* [Work required]: Across the listing below, how many lines contain "image"? Answer with the number and nothing else.

Start of The data

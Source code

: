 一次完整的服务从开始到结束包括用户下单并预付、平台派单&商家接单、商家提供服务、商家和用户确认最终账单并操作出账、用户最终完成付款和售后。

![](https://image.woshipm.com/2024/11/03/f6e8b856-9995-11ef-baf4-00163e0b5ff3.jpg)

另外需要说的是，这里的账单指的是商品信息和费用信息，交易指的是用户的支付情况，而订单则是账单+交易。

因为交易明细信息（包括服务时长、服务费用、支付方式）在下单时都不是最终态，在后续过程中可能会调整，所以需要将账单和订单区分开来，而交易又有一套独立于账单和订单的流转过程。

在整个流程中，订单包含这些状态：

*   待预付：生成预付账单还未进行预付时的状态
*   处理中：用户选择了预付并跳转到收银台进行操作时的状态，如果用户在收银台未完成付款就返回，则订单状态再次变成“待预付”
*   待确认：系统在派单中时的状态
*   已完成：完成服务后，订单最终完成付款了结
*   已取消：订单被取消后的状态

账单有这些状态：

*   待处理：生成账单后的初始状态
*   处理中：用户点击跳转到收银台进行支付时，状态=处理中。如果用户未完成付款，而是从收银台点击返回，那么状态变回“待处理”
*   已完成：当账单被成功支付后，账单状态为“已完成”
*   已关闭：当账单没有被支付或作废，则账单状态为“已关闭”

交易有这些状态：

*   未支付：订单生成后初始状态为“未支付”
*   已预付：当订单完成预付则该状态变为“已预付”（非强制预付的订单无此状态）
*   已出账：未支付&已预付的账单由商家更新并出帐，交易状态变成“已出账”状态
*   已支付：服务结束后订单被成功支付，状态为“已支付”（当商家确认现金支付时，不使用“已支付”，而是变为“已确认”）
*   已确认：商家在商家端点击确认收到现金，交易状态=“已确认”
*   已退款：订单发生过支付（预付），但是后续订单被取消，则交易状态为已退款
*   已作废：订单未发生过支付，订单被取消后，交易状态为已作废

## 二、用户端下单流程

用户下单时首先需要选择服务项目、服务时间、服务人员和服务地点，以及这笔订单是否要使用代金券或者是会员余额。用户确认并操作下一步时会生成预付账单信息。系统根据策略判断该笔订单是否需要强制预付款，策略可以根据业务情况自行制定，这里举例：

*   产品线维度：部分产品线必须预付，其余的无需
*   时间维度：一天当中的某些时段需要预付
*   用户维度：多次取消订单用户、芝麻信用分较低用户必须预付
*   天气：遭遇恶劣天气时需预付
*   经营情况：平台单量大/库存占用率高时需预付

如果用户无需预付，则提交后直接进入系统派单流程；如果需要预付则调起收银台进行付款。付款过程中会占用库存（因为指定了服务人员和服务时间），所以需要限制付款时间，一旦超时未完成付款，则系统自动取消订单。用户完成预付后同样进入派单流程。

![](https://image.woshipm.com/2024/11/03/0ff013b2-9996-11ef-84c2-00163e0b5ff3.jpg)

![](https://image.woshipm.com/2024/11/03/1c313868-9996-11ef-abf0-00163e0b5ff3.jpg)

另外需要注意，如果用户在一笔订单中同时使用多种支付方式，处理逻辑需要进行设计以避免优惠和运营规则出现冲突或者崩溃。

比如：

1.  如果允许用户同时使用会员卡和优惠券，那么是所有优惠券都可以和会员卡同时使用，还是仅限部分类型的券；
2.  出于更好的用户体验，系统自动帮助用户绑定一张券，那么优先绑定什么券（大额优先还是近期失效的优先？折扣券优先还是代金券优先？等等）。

End of The data

* [Problem solution]: 3